▶ **Task brief**: Where the records below show a line containing "DTP > [Habr](https://habr.com/ru/post/319080/)", start copying; end with the line containing "EIGRP > [Habr](https://habr.com/ru/post/335090/)", and copy it too.

▶ **The records**:
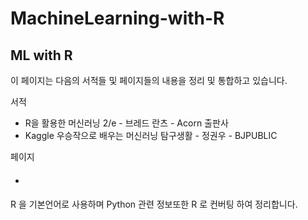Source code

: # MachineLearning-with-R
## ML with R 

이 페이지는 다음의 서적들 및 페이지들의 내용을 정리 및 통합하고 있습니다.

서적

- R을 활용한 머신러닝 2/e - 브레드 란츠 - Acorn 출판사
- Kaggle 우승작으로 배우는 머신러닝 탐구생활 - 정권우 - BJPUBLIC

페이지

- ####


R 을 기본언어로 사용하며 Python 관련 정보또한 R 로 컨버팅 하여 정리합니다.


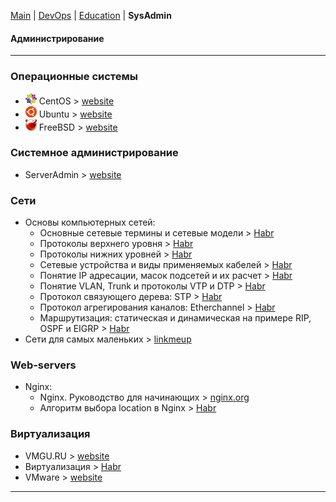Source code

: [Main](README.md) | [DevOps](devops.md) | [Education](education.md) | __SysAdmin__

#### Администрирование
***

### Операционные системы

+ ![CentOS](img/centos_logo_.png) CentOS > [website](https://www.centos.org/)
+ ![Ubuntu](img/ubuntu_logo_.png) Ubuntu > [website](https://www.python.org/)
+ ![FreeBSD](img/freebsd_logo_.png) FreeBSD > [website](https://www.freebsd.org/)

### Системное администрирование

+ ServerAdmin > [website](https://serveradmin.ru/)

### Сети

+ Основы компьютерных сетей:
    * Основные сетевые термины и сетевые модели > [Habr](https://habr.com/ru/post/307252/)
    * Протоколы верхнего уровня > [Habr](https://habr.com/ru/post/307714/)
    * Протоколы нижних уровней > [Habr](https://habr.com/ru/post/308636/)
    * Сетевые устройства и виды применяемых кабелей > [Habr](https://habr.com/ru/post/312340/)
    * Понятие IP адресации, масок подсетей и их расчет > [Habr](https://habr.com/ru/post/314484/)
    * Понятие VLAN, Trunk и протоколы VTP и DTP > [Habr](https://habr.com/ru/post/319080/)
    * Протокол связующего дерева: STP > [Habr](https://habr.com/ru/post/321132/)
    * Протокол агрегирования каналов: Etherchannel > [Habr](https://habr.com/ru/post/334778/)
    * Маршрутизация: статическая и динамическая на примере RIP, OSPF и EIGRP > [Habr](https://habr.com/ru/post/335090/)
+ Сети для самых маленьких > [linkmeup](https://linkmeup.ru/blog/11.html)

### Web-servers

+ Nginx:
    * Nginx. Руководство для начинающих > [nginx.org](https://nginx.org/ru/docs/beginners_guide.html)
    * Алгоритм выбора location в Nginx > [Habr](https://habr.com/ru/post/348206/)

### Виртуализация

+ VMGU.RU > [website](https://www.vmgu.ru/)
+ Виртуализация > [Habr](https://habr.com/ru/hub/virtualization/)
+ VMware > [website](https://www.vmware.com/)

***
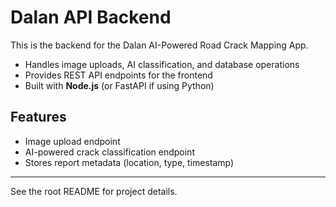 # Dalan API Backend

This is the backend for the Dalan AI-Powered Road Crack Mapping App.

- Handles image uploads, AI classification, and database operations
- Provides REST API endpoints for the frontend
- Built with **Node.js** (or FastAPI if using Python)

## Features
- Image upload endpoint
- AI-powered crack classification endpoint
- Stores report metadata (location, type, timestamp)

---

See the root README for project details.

* * *

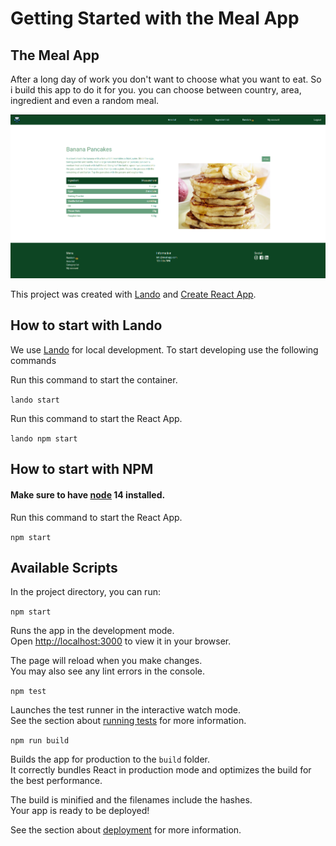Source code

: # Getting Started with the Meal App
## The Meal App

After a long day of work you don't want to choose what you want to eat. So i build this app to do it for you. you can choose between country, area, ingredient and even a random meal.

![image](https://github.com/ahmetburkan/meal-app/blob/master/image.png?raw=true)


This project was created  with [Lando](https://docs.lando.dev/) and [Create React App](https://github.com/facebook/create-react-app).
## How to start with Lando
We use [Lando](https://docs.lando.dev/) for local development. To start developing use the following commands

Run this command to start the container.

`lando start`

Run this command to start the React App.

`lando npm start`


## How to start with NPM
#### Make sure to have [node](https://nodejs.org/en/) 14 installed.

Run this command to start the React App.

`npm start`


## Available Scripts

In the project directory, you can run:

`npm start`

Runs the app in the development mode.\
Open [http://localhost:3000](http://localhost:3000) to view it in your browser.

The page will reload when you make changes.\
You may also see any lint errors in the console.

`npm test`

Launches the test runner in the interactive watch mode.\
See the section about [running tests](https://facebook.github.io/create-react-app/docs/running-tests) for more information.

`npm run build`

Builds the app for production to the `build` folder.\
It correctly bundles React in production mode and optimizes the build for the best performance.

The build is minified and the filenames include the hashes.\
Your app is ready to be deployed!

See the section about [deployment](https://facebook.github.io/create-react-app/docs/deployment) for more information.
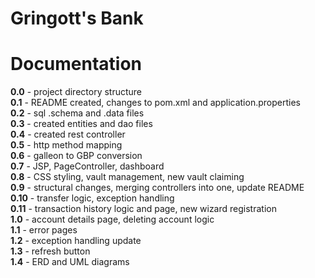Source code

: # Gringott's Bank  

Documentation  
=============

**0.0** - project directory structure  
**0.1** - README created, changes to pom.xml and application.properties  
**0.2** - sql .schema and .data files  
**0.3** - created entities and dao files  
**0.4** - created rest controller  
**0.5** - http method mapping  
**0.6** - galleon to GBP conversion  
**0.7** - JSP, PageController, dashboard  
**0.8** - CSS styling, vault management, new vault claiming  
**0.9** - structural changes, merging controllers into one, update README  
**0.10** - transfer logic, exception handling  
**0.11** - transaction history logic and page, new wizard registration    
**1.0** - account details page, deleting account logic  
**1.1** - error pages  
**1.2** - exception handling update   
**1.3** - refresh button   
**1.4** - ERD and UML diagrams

▶ **Response for this exercise**:
    * Понятие VLAN, Trunk и протоколы VTP и DTP > [Habr](https://habr.com/ru/post/319080/)
    * Протокол связующего дерева: STP > [Habr](https://habr.com/ru/post/321132/)
    * Протокол агрегирования каналов: Etherchannel > [Habr](https://habr.com/ru/post/334778/)
    * Маршрутизация: статическая и динамическая на примере RIP, OSPF и EIGRP > [Habr](https://habr.com/ru/post/335090/)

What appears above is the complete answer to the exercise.